> WORK TO BE COMPLETED
Write out the entries exactly, leaving out every picture.
Segment Start: EXERCISE MATERIALS
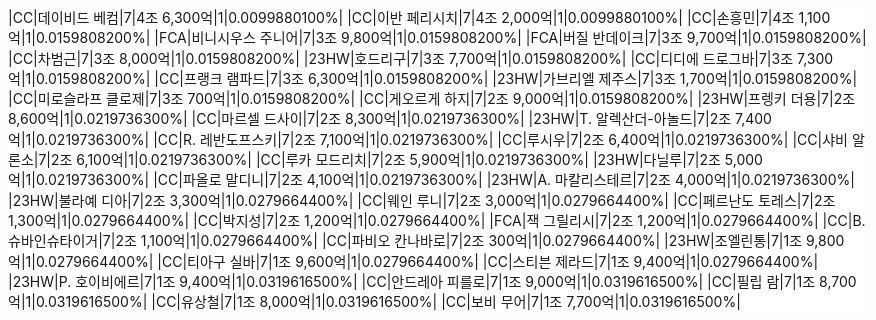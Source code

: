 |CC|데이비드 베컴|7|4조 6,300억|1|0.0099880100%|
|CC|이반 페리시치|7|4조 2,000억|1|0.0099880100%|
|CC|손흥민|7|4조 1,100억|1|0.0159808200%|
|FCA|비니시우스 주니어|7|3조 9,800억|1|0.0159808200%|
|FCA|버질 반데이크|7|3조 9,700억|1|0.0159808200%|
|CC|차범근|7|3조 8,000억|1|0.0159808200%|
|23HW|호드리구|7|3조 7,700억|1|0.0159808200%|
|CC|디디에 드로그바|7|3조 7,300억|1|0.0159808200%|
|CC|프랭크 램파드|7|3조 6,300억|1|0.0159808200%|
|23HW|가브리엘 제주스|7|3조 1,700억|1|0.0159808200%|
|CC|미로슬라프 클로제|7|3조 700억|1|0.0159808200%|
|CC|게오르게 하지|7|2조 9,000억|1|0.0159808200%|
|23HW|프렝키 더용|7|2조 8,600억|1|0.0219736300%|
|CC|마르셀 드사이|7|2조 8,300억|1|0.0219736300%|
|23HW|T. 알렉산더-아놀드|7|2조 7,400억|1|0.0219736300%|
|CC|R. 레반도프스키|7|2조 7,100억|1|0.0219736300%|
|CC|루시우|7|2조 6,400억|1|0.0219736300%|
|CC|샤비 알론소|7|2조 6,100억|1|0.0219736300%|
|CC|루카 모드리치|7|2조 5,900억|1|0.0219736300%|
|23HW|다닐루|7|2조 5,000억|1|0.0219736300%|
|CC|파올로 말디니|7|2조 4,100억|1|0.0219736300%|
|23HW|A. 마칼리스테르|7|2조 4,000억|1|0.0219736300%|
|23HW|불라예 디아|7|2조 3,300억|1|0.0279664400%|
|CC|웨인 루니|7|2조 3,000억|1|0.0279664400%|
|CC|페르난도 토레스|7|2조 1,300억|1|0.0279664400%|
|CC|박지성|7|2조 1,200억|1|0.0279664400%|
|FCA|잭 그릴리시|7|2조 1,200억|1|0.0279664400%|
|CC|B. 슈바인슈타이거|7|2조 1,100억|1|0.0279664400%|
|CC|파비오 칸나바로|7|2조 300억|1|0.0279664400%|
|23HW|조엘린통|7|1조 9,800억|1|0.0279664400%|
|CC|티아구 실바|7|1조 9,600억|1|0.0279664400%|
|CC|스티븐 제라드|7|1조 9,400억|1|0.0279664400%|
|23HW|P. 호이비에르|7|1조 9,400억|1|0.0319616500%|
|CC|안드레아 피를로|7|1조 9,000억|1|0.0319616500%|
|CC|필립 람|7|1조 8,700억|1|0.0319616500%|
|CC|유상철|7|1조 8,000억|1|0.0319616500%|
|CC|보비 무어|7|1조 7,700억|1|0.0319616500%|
Segment End: EXERCISE MATERIALS
> FINAL ANSWER
Source code

: |CC|데이비드 베컴|7|4조 6,300억|1|0.0099880100%|
|CC|이반 페리시치|7|4조 2,000억|1|0.0099880100%|
|CC|손흥민|7|4조 1,100억|1|0.0159808200%|
|FCA|비니시우스 주니어|7|3조 9,800억|1|0.0159808200%|
|FCA|버질 반데이크|7|3조 9,700억|1|0.0159808200%|
|CC|차범근|7|3조 8,000억|1|0.0159808200%|
|23HW|호드리구|7|3조 7,700억|1|0.0159808200%|
|CC|디디에 드로그바|7|3조 7,300억|1|0.0159808200%|
|CC|프랭크 램파드|7|3조 6,300억|1|0.0159808200%|
|23HW|가브리엘 제주스|7|3조 1,700억|1|0.0159808200%|
|CC|미로슬라프 클로제|7|3조 700억|1|0.0159808200%|
|CC|게오르게 하지|7|2조 9,000억|1|0.0159808200%|
|23HW|프렝키 더용|7|2조 8,600억|1|0.0219736300%|
|CC|마르셀 드사이|7|2조 8,300억|1|0.0219736300%|
|23HW|T. 알렉산더-아놀드|7|2조 7,400억|1|0.0219736300%|
|CC|R. 레반도프스키|7|2조 7,100억|1|0.0219736300%|
|CC|루시우|7|2조 6,400억|1|0.0219736300%|
|CC|샤비 알론소|7|2조 6,100억|1|0.0219736300%|
|CC|루카 모드리치|7|2조 5,900억|1|0.0219736300%|
|23HW|다닐루|7|2조 5,000억|1|0.0219736300%|
|CC|파올로 말디니|7|2조 4,100억|1|0.0219736300%|
|23HW|A. 마칼리스테르|7|2조 4,000억|1|0.0219736300%|
|23HW|불라예 디아|7|2조 3,300억|1|0.0279664400%|
|CC|웨인 루니|7|2조 3,000억|1|0.0279664400%|
|CC|페르난도 토레스|7|2조 1,300억|1|0.0279664400%|
|CC|박지성|7|2조 1,200억|1|0.0279664400%|
|FCA|잭 그릴리시|7|2조 1,200억|1|0.0279664400%|
|CC|B. 슈바인슈타이거|7|2조 1,100억|1|0.0279664400%|
|CC|파비오 칸나바로|7|2조 300억|1|0.0279664400%|
|23HW|조엘린통|7|1조 9,800억|1|0.0279664400%|
|CC|티아구 실바|7|1조 9,600억|1|0.0279664400%|
|CC|스티븐 제라드|7|1조 9,400억|1|0.0279664400%|
|23HW|P. 호이비에르|7|1조 9,400억|1|0.0319616500%|
|CC|안드레아 피를로|7|1조 9,000억|1|0.0319616500%|
|CC|필립 람|7|1조 8,700억|1|0.0319616500%|
|CC|유상철|7|1조 8,000억|1|0.0319616500%|
|CC|보비 무어|7|1조 7,700억|1|0.0319616500%|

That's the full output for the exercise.